シャーー

 "効率の良さ"を日頃から気にする本谷有希子は、今日の稽古場の床がツヤツヤのフローリングだったことを受け、「歩くよりもこの方が効率良いって!」と言いながら靴下でタタタタと走ってはシャーーっと横滑りしていました。ちょっと得意げです。「ほら、歩くより早いよ!(シャーー)やりなよ!(シャーー)」と誘われたのですが私は、メガネの奥から七割方死んだ目で「靴下が、汚れます」と忠告してしまいました。
 今日もまた母性が足りなかったな、と反省しています。

稽古前

 コンビニの飲み物コーナーで吟味していた私の背後に本谷有希子が軽い足取りで近付いて来て、「今日はかっこいい飲み物にしよーっと!」と言いながら午後の紅茶ストレートティをサッと手に取りました。「どお?」とちょっと得意げに見せびらかされたのですが、私は「わぁーほんとかっこいい飲み物だねー」と褒め上手の母親みたいに微笑んでは対処できず、メガネの奥から半ば死んだ目で「すごく、普通です」と言ってしまいました。
 母性が足りなかったな、と反省しています。

優しさ

 今日の稽古は、馬渕英里何さんと出演三回目の吉本菜穂子さんのシーンから始まりました。お二人は演出に着々と応えていき稽古は順調に進んでいましたが、ふと、吉本さんの履いてる稽古着ズボンが10分前よりも下にずれていることに気付きました。しかし、「ヒップで履くのが吉本さんなりのオシャレなのかもしれない」と思い黙っていました。が、吉本さんが動くにつれて徐々にズボンはずり落ちていきます。それでも私は「衣服のルーズさを楽しんでいるのかもしれない」と気を回し触れないでおきました。
 その後もズボンはずり落ち続け、かろうじてお尻のふくらみに引っ掛かって安定したのもつかの間、「あっ!」となる所まで最終的にずり落ちきりました。
 聞けば私以外にもみんな本人に言おうか言うまいか迷っていたらしいです。でも大人としての距離感を測ってしまったのだろうね。結果、誰一人指摘しなかった。

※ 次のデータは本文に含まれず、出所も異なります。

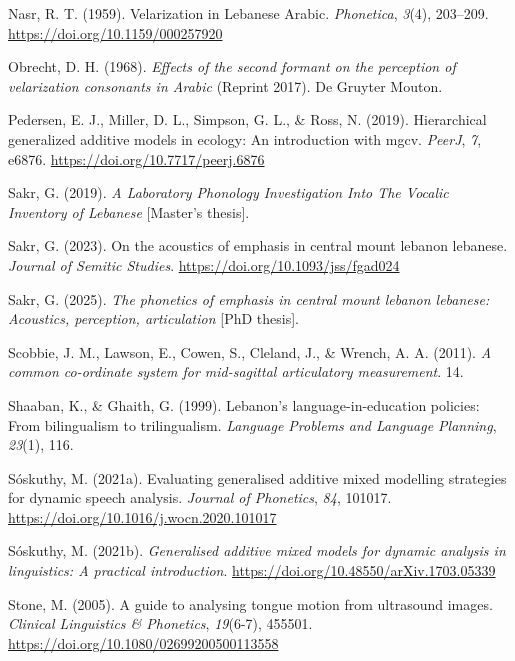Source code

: \documentclass[
  man,
  longtable,
  nolmodern,
  notxfonts,
  notimes,
  colorlinks=true,linkcolor=blue,citecolor=blue,urlcolor=blue]{apa7}
\newlength{\cslhangindent}
\newenvironment{CSLReferences}[2] %
 {\begin{list}{}{%
  \setlength{\itemindent}{0pt}
  \setlength{\leftmargin}{0pt}
  \setlength{\parsep}{0pt}
  \ifodd #1
   \setlength{\leftmargin}{\cslhangindent}
   \setlength{\itemindent}{-1\cslhangindent}
  \fi
  \setlength{\itemsep}{#2\baselineskip}}}
 {\end{list}}
\begin{document}
\begin{CSLReferences}{1}{0}
Nasr, R. T. (1959). Velarization in Lebanese Arabic. \emph{Phonetica},
\emph{3}(4), 203--209. \url{https://doi.org/10.1159/000257920}

Obrecht, D. H. (1968). \emph{Effects of the second formant on the
perception of velarization consonants in Arabic} (Reprint 2017). De
Gruyter Mouton.

Pedersen, E. J., Miller, D. L., Simpson, G. L., \& Ross, N. (2019).
Hierarchical generalized additive models in ecology: An introduction
with mgcv. \emph{PeerJ}, \emph{7}, e6876.
\url{https://doi.org/10.7717/peerj.6876}

Sakr, G. (2019). \emph{A Laboratory Phonology Investigation Into The
Vocalic Inventory of Lebanese} {[}Master's thesis{]}.

Sakr, G. (2023). On the acoustics of emphasis in central mount lebanon
lebanese. \emph{Journal of Semitic Studies}.
\url{https://doi.org/10.1093/jss/fgad024}

Sakr, G. (2025). \emph{The phonetics of emphasis in central mount
lebanon lebanese: Acoustics, perception, articulation} {[}PhD thesis{]}.

Scobbie, J. M., Lawson, E., Cowen, S., Cleland, J., \& Wrench, A. A.
(2011). \emph{A common co-ordinate system for mid-sagittal articulatory
measurement}. 14.

Shaaban, K., \& Ghaith, G. (1999). Lebanon's language-in-education
policies: From bilingualism to trilingualism. \emph{Language Problems
and Language Planning}, \emph{23}(1), 116.

Sóskuthy, M. (2021a). Evaluating generalised additive mixed modelling
strategies for dynamic speech analysis. \emph{Journal of Phonetics},
\emph{84}, 101017. \url{https://doi.org/10.1016/j.wocn.2020.101017}

Sóskuthy, M. (2021b). \emph{Generalised additive mixed models for
dynamic analysis in linguistics: A practical introduction}.
\url{https://doi.org/10.48550/arXiv.1703.05339}

Stone, M. (2005). A guide to analysing tongue motion from ultrasound
images. \emph{Clinical Linguistics \& Phonetics}, \emph{19}(6-7),
455501. \url{https://doi.org/10.1080/02699200500113558}


\end{CSLReferences}
\end{document}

 そういえば以前、初対面の役者がズボンのチャック全開で稽古してて、みんな気付いてるんだけど「指摘することで逆に恥をかかせちゃうかも」みたいに遠慮して全開のチャックを放置し続けたことがありました。今思うとその方が残酷だよな。

 優しさって難しい。

顔合わせ

 稽古場に一番乗りして机や椅子の準備をしていると、二番目にやって来た馬渕英里何さんがさり気無く手伝ってくれました。ひっそりとした地下の稽古場で、馬渕英里何さんと二人、ガチャガチャと音させて椅子運びです。美人が労働。ドキドキしちゃいました。

 その後、時と共に役者や関係者がぞくぞくと集まってきました。「ご挨拶遅れまして(名刺交換)」といった社交に慣れた挨拶がそこここで交わされ、稽古場に薄い緊張が漂う中で読み合わせが始まりました。本谷有希子は利き手の左手を終始動かしています。肘から先を45度の角度で振っているのです。どうやらセリフのタイミングと連動しているようです。しかし、ペンを握っているのでたまに刺さるんです、左隣の私に。この人と食事に行くと箸も刺してきます。

 読み合わせ後、台本の説明を軽く行いました。キーワードは「暗い」です。

ご挨拶

こんにちは。このページでは、演出助手の私が「乱暴と待機」の稽古過程を日々観察し皆さまに報告していきます。
と今書きましたが、演出席にいると稽古風景もさることながら横に座っている本谷有希子が視界にちらついて気になってしまうのも事実です。だってやっぱすごく興味深いんですもん。
この興味深さを「もっちんらしさ」として皆さまにも知っていただきたい。
という事で改めまして、このページは(主に)本谷有希子観察日記とあいなりました。どうぞよろしく。